The effect system you proposed would have some interesting ways of helping.

Compare Spark Ada -- which, by the way, might be a useful role model
for a very powerful type system that doesn't actually hurt code that
it can't check (it's entirely optional, contained entirely within
comments of perfectly standard Ada code).
http://en.wikipedia.org/wiki/SPARK_programming_language is perhaps a
good place to start. (I know there are more formal systems out there,
but this one's especially interesting because it's purely optional.)

>  Of these three, I consider documentation to be the most
>  important. After all, there are language implementations without
>  static type systems that perform quite well such as SBCL and LuaJIT.

A good point; JITs tend to have a lot of useful information available
to them. On the other hand, it's easy to design a language that is
very hard to JIT.

>  ultimately, the design of a program and ability
>  of the implementors contributes much more to software reliability than
>  the presence of a type system (compare Haskell/Darcs to C/Perl/Git).

Ability, dedication, and above all else _testing_. Darcs isn't buggy
because its maintainer is unskilled; it's buggy (to the extent that it
IS) because he can't consider all the possible cases, and there aren't
enough people hammering on it (both in coders and in users) to find
them reliably. (I know Darcs is getting a LOT better, by the way; it
was my favorite, although I use Mercurial now.)

Support for testing is important; it would be nice to have support for
it baked into the compiler, and to have support not only for specific
test cases, but also for universal claims (as in Design By Contract,
Haskell's QuickCheck, and formal static annotation-augmented analysis
like SPARK).

>  I would rather have no type system than one which makes simple
>  transformations, and hence macros and much refactoring, impossible.
>  Static type systems seem doomed to being either non-compositional or
>  not suited to producing human-readable documentation.  Therefore, as I
>  see it, there are two possibilities going forward.

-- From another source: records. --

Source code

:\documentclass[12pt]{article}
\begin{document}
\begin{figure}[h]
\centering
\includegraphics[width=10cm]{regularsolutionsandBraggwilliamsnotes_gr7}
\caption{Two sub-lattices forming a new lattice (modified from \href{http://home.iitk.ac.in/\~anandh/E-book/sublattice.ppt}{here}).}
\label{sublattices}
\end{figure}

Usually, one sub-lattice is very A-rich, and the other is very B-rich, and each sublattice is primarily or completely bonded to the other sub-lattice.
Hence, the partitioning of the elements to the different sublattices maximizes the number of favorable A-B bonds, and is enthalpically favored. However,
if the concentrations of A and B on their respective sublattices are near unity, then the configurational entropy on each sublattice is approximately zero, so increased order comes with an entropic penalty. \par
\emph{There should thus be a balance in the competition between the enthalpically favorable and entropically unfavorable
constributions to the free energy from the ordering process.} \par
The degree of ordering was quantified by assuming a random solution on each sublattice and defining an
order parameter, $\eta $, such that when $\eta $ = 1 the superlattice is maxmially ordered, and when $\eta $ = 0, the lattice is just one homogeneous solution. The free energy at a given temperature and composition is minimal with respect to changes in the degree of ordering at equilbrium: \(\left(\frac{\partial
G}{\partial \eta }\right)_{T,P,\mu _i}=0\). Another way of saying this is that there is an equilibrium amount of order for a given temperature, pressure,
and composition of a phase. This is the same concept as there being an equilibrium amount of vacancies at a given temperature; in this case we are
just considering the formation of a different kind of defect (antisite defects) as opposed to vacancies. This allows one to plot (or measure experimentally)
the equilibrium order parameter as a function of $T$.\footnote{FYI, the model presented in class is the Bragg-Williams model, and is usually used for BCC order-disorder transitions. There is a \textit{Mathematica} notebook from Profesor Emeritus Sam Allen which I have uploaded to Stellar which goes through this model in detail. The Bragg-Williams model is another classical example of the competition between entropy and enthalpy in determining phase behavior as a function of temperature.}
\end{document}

Requiring limited annotation could be useful, and has some nice
effects in terms of safety as well -- it's easy to write a function
for which the compiler infers a correct type that is not similar to
the type you'd desired (thus deferring the error message until later,
when it's probably less useful).

>  The other approach would be some way of inferring the equivalences
>  mentioned at the beginning of this email. I guess this would take the
>  form of some kind of abstract interpretation. The goal here would not
>  be to catch all type errors (although some would be catchable), but
>  rather to provide a detailed description of what a function does
>  beyond what an HM-based type system would be capable of yielding. It
>  seems the primary issue here would be giving equivalencies for
>  functions involving recursive data types. For example, if we define
>  some 'each' function that simply places an element from a list on the
>  stack and then calls some function repeatedly until the list is empty,
>  how would we express this?

The uncomputable sky is the limit -- we need a type theory in order to
decide anything here.

>  - John

-Wm

Re: fundamental type system problems + possible solutions

by John Nowak :: Rate this Message:

Reply to Author | View Threaded | Show Only this Message


On Apr 29, 2008, at 1:16 PM, William Tanksley, Jr wrote:

> John Nowak <john@...> wrote:
>> It seems there's a fundamental problem with typing concatenative
>> languages: Most type systems are not compositional which destroys the
>> simple algebra of concatenative programs.
>
> The literature includes some uses of the word "compositional" for type
> systems, but is there a specific meaning you have in mind here? I
> think you're talking about a type system which completely preserves
> the associative property of concatenative languages (the associative
> property guarantees both arbitrary factoring and arbitrary order of
> evaluation).

Correct. The expression '[a b] [c] compose' should always give the  
same type as '[a] [b c] compose'. Additionally, '[foo] i' should give  
the same type as 'foo'.

> That's a goal I share... Although it's also a goal I want to be able
> to work around. There are times when a type system should be able to
> force a specific order of evaluation, primarily when the system
> deduces the presence of side effects.

Fifth is a strict language in which evaluation is always left to  
right, so I don't think this would be an issue.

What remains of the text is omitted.